One of the roles for Gremlin Server is to provide a bridge from TinkerPop to non-JVM languages (e.g. Go, Python,
etc.).  Developers can build language bindings (or driver) that provide a way to submit Gremlin scripts to Gremlin
Server and get back results.  Given the exstensible nature of Gremlin Server, it is difficult to provide an
authoritative guide to developing a driver.  It is however possible to describe the core communication protocal
using the standard out-of-the-box configuration which should provide enough information to develop a driver for a
specific language.

image::gremlin-server-flow.png[width=300,float=right] 

Gremlin Server is distributed with a configuration that utilizes link:http://en.wikipedia.org/wiki/WebSocket[WebSockets]
with a custom sub-protocol.  Under this configuration, Gremlin Server accepts requests containing a Gremlin script,
evaluates that script and then streams back the results.  The notion of "streaming" is depicted in the diagram to the right.

The diagram shows an incoming request to process the Gremlin script of `g.V`.  Gremlin Server evaluates that script,
getting an `Iterator` of vertices as a result, and steps through each `Vertex` within it.  The vertices are batched
together given the `resultIterationBatchSize` configuration.  In this case, that value must be `2` given that each
"response" contains two vertices.  Each response is serialized given the requested serializer type (JSON is likely
best for non-JVM languages) and written back to the requesting client immediately.  Gremlin Server does not wait for
the entire result to be iterated, before sending back a response.  It will send the responses as they are realized.

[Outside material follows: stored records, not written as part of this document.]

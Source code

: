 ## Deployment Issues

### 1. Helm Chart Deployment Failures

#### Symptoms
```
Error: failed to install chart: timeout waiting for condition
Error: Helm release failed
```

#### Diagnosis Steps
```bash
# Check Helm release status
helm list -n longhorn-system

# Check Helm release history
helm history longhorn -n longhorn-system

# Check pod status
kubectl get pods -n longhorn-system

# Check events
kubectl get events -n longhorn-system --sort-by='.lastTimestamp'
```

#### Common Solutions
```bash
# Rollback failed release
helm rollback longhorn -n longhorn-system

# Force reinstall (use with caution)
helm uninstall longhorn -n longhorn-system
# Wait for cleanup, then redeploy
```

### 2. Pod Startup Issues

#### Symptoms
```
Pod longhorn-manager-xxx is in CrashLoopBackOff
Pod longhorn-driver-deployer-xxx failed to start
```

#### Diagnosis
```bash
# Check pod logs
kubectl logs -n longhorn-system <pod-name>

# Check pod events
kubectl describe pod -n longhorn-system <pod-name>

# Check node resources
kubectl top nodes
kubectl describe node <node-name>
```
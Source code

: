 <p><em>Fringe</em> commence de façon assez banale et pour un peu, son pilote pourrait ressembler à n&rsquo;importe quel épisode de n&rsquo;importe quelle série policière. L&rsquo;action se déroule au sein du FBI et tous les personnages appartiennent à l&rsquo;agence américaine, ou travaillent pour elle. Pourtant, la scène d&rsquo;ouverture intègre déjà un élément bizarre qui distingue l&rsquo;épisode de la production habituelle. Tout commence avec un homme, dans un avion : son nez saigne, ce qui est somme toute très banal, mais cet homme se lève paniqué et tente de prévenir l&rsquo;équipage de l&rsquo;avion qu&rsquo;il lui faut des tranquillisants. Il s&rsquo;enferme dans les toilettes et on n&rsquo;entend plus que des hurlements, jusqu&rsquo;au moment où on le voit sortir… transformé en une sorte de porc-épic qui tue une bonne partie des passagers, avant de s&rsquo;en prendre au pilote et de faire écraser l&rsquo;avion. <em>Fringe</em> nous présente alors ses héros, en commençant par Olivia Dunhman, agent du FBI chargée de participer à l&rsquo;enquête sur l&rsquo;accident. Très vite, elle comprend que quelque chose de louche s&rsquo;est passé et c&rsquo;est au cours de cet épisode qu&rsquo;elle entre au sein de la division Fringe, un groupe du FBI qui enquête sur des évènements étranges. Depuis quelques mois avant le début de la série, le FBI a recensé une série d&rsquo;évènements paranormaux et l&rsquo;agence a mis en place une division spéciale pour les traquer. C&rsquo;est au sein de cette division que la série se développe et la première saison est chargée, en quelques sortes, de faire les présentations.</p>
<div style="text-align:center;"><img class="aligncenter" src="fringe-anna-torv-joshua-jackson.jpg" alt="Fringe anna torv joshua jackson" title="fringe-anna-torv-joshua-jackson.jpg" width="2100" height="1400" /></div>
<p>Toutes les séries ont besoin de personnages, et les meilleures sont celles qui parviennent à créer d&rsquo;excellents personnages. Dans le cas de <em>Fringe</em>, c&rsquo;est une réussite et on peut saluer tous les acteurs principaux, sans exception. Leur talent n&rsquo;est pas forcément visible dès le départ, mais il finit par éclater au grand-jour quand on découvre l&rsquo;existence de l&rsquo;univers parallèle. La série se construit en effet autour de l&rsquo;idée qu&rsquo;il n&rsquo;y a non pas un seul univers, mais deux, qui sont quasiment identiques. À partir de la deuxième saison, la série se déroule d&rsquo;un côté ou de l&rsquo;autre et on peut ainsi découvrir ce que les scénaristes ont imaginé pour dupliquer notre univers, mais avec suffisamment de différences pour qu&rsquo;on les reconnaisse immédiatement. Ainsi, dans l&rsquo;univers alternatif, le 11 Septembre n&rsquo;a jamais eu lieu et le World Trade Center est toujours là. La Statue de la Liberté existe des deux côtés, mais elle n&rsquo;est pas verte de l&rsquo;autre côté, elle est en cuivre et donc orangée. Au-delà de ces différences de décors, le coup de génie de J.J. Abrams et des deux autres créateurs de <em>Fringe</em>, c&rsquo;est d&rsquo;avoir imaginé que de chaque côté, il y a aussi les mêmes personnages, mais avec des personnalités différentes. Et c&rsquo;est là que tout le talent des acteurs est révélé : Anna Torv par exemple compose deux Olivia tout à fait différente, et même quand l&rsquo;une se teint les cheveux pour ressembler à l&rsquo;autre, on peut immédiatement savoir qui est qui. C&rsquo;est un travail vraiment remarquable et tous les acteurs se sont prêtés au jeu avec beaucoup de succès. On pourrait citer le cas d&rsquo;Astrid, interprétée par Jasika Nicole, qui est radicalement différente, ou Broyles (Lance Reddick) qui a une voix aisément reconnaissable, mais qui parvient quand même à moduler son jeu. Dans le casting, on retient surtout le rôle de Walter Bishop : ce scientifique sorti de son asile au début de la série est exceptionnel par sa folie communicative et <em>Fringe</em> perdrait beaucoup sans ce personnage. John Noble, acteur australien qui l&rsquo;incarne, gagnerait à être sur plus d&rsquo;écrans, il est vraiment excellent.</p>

This approach allows for the processing of large result sets without having to serialize the entire result into memory
for the response.  It places a bit of a burden on the developer of the driver however, because it becomes necessary to
provide a way to reconstruct the entire result on the client side from all of the individual responses that Gremlin
Server returns for a single request.  Again, this description of Gremlin Server's "flow" is related to the
out-of-the-box configuration.  It is quite possible to construct other flows, that might be more amenable to a
particular language or style of processing.

To formulate a request to Gremlin Server, a `RequestMessage` needs to be constructed.  The `RequestMessage` is a
generalized representation of a request that carries a set of "standard" values in addition to optional ones that are
dependent on the operation being performed.  A `RequestMessage` has these fields:

[width="100%",cols="3,10",options="header"]
|=========================================================
|Key |Description
|requestId |A link:http://en.wikipedia.org/wiki/Globally_unique_identifier[UUID] representing the unique identification for the request.
|op |The name of the "operation" to execute based on the available `OpProcessor` configured in the Gremlin Server.  To evaluate a script, use `eval`.
|processor |The name of the `OpProcessor` to utilize. The default `OpProcessor` for evaluating scripts is unamed and therefore script evaluation purposes, this value can be an empty string.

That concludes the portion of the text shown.